Written by Sarah Ruhl, directed by Rebecca Taichman.
Lincoln Center at Mitzi Newhouse Theatre, 150 West 65th Street, New York City.
212 239-6200; http://www.lct.org/shows/how-transcend-happy-marriage/
Opened March 20, 2017; closes May 7th, 2017.
Reviewed by Lucy Komisar March 23, 2017.

Sarah Ruhl satirizes a midlife crisis that turns two ordinary and apparently happy couples in their forties to group sex. They have been inspired by a three-some of 20-somethings and think they might be missing something. So they fall into a pretty joyless ménage à quatre. It’s funny, if not profound. And the cast is fine as schmoozy, nice folks getting into trouble with their mid-life-crises.

Omar Metwally as Paul, Marisa Tomei as George, Lena Hall as Pip, Austin Smith as David, and David McElwee as Freddie. Photo by Kyle Froman.

Ruhl adds some riffs about nature, vegetarianism, killing animals and the discovery that fantasies that come from group thinking may create real world problems. Director Rebecca Taichman handles the show tongue-in-cheek, so you know this adult fantasy is not really happening.

The adults are being inspired by Pip (Lena Hall), a sort of punk flower child, and her companions David (Austin Smith) and Freddie (David McElwee) who seem like the kind of guys who lay around and pretend they are cool. All in their 20s moving to 30s without having accomplished much.

The carcass of a deer hangs in the living room. Pip, a former vegetarian now slaughters goats. But there is still guilt over animal killing.

George, short for Georgia (Marisa Tomei), asks Pip, “The first time you killed deer…What was it like?” Pip replies more like a housewife than a hunter: “She lasted the whole winter. If you opened my refrigerator, it might seem really gross.”

Segue to guilt over sex. We are celebrating polyamorous women and learn that the fun of adultery is the erotic tension around the secret.

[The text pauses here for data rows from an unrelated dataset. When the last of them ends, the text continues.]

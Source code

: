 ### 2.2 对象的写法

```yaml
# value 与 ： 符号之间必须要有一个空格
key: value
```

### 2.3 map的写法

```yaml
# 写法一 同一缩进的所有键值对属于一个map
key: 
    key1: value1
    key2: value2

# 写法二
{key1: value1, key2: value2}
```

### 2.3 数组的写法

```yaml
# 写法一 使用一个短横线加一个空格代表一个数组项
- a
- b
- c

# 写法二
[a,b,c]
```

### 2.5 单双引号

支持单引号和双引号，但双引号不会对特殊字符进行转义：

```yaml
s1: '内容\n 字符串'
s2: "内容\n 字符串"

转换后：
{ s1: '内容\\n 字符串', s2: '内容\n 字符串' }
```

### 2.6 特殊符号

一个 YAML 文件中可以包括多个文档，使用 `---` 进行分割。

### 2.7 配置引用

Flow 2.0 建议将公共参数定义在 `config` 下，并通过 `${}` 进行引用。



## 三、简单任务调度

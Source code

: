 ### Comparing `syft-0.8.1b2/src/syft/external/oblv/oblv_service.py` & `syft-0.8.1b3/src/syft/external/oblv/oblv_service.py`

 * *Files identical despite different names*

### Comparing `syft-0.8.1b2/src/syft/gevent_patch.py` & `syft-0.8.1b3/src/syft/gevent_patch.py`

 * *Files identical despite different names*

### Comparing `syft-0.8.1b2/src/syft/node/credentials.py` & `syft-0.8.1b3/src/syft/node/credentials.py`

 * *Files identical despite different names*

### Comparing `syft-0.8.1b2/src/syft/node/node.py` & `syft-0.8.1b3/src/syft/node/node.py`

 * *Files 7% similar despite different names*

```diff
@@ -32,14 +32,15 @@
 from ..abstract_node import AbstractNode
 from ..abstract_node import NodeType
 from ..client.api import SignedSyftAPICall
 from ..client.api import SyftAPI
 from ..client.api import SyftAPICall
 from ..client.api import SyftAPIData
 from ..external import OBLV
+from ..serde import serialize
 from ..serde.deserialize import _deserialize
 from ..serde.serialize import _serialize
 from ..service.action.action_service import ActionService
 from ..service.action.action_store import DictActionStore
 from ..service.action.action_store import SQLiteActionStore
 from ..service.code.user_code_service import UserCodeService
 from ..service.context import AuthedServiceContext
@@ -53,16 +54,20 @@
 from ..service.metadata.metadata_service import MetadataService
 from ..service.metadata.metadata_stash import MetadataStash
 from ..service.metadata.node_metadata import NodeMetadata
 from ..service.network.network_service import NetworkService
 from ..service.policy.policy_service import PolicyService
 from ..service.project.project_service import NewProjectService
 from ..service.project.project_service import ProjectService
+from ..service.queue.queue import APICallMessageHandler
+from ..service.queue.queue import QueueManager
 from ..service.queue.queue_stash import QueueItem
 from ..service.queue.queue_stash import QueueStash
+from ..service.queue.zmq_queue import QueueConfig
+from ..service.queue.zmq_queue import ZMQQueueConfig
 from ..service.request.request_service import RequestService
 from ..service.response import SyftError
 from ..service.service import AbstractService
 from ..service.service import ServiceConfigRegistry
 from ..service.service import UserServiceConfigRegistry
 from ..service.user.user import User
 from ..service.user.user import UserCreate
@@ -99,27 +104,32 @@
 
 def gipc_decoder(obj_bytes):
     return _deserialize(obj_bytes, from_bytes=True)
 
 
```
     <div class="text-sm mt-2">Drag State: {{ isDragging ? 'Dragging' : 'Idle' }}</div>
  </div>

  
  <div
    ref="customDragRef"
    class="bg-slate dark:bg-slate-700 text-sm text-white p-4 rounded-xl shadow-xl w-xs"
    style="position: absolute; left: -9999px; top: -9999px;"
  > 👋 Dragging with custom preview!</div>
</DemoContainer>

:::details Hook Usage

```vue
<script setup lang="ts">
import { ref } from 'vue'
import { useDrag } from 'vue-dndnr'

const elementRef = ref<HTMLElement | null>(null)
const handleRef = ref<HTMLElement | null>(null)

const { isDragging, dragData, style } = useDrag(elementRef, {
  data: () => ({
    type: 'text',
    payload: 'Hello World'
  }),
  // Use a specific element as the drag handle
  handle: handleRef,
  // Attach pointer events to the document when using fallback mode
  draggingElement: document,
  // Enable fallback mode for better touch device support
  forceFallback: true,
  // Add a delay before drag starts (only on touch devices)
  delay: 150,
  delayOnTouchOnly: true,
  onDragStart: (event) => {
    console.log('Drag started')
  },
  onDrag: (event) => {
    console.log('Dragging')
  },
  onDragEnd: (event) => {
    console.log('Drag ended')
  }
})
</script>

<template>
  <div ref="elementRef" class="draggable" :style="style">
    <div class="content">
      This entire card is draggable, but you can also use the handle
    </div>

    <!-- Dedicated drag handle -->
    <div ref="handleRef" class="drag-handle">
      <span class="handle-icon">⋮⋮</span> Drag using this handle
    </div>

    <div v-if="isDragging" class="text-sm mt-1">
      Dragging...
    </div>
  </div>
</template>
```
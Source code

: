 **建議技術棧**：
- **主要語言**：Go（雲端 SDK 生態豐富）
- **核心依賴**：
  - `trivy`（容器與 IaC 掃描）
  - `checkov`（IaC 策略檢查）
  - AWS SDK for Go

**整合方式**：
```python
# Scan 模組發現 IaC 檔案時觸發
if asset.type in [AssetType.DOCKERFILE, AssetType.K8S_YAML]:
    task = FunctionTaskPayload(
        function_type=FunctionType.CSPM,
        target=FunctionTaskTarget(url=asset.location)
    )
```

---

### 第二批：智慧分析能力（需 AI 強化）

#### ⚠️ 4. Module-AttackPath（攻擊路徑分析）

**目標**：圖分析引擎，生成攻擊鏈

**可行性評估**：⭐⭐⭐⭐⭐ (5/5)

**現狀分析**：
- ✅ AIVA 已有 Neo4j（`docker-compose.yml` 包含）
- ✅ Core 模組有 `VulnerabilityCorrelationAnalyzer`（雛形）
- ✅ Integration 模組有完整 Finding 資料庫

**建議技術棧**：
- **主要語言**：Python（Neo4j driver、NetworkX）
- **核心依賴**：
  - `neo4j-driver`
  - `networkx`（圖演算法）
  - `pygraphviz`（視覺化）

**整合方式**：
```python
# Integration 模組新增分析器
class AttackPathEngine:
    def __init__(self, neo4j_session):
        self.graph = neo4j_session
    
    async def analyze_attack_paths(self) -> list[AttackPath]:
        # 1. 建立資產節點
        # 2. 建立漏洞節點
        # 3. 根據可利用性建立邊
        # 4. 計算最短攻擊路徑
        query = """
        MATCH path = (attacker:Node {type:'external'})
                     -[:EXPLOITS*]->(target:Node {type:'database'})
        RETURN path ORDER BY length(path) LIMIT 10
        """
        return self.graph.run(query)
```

And then there’s the inconvenience of being a normal family. Jenna (Naian González Norvind), the daughter of Jane (Robin Weigert) and

Marisa Tomei as George and Lena Hall as Pip. Photo by Kyle Froman.

Michael (Brian Hutchison), both in their 40s, is shocked and dresses them down (apt choice of words) when she arrives home after a boring party to see her mother completely undressed. She will run away.

After doing the sex part, the middle-aged ladies are really getting into nature; they go out with bows and arrow. George shoots a deer. She gets arrested: “I didn’t know you needed a permit.” Except it turns out she has killed a dog. Tomei is perfect as a naïf desperate to be trendy: “I’m worried. Paul will hate me for being in jail.”

Jenna has taken refuge at the home of a friend who’s in the Christian Alt Right.

George, declaring “we had a massive sevensome,” is corrected by Paul, “No George. We had a massive foursome.” They consider that they might have to disguise their animal natures.

But it doesn’t end all badly. Jenna’s story of her parents’ behavior gets her into Bennington.